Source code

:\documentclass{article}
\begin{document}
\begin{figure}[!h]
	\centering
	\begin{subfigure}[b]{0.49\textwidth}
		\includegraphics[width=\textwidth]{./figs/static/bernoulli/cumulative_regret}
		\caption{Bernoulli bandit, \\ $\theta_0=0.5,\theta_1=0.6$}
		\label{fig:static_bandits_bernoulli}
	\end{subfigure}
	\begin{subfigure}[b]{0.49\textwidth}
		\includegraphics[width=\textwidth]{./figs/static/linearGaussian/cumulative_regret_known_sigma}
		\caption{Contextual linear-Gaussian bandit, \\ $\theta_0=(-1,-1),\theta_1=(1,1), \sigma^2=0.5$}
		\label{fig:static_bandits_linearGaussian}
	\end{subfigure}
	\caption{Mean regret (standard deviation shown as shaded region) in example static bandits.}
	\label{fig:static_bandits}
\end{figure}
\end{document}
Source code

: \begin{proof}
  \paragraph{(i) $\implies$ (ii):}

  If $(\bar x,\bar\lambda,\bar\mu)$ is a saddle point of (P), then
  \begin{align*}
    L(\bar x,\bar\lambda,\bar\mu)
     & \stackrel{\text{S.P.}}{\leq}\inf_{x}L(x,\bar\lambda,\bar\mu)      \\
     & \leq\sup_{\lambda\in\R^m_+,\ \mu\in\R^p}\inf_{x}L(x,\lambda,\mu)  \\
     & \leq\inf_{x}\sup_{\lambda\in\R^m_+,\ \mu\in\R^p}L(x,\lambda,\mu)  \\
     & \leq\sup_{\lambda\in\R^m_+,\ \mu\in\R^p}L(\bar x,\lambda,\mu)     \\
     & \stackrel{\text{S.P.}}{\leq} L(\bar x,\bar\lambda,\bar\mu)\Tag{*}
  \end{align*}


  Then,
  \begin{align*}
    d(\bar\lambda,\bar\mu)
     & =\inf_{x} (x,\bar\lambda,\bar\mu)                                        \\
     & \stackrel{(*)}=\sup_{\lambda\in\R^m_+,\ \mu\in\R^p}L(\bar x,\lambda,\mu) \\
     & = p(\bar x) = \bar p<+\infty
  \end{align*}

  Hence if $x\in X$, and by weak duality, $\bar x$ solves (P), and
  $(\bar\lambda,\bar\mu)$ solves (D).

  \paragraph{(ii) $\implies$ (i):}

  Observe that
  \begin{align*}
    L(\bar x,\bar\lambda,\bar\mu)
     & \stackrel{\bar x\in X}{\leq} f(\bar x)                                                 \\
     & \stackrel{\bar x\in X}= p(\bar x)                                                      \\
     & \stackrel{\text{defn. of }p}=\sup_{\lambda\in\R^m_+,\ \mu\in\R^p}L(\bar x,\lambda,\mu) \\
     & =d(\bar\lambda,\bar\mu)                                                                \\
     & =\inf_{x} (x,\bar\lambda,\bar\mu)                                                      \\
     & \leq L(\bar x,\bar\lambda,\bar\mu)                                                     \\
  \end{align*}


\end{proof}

▶ _PROBLEM_
The material above must be written out again in full, exactly.

▶ _TASK RESULT_
Source code

:\documentclass{article}
\begin{document}
\begin{figure}[!h]
	\centering
	\begin{subfigure}[b]{0.49\textwidth}
		\includegraphics[width=\textwidth]{./figs/static/bernoulli/cumulative_regret}
		\caption{Bernoulli bandit, \\ $\theta_0=0.5,\theta_1=0.6$}
		\label{fig:static_bandits_bernoulli}
	\end{subfigure}
	\begin{subfigure}[b]{0.49\textwidth}
		\includegraphics[width=\textwidth]{./figs/static/linearGaussian/cumulative_regret_known_sigma}
		\caption{Contextual linear-Gaussian bandit, \\ $\theta_0=(-1,-1),\theta_1=(1,1), \sigma^2=0.5$}
		\label{fig:static_bandits_linearGaussian}
	\end{subfigure}
	\caption{Mean regret (standard deviation shown as shaded region) in example static bandits.}
	\label{fig:static_bandits}
\end{figure}
\end{document}
Source code

: \begin{proof}
  \paragraph{(i) $\implies$ (ii):}

  If $(\bar x,\bar\lambda,\bar\mu)$ is a saddle point of (P), then
  \begin{align*}
    L(\bar x,\bar\lambda,\bar\mu)
     & \stackrel{\text{S.P.}}{\leq}\inf_{x}L(x,\bar\lambda,\bar\mu)      \\
     & \leq\sup_{\lambda\in\R^m_+,\ \mu\in\R^p}\inf_{x}L(x,\lambda,\mu)  \\
     & \leq\inf_{x}\sup_{\lambda\in\R^m_+,\ \mu\in\R^p}L(x,\lambda,\mu)  \\
     & \leq\sup_{\lambda\in\R^m_+,\ \mu\in\R^p}L(\bar x,\lambda,\mu)     \\
     & \stackrel{\text{S.P.}}{\leq} L(\bar x,\bar\lambda,\bar\mu)\Tag{*}
  \end{align*}


  Then,
  \begin{align*}
    d(\bar\lambda,\bar\mu)
     & =\inf_{x} (x,\bar\lambda,\bar\mu)                                        \\
     & \stackrel{(*)}=\sup_{\lambda\in\R^m_+,\ \mu\in\R^p}L(\bar x,\lambda,\mu) \\
     & = p(\bar x) = \bar p<+\infty
  \end{align*}

  Hence if $x\in X$, and by weak duality, $\bar x$ solves (P), and
  $(\bar\lambda,\bar\mu)$ solves (D).

  \paragraph{(ii) $\implies$ (i):}

  Observe that
  \begin{align*}
    L(\bar x,\bar\lambda,\bar\mu)
     & \stackrel{\bar x\in X}{\leq} f(\bar x)                                                 \\
     & \stackrel{\bar x\in X}= p(\bar x)                                                      \\
     & \stackrel{\text{defn. of }p}=\sup_{\lambda\in\R^m_+,\ \mu\in\R^p}L(\bar x,\lambda,\mu) \\
     & =d(\bar\lambda,\bar\mu)                                                                \\
     & =\inf_{x} (x,\bar\lambda,\bar\mu)                                                      \\
     & \leq L(\bar x,\bar\lambda,\bar\mu)                                                     \\
  \end{align*}


\end{proof}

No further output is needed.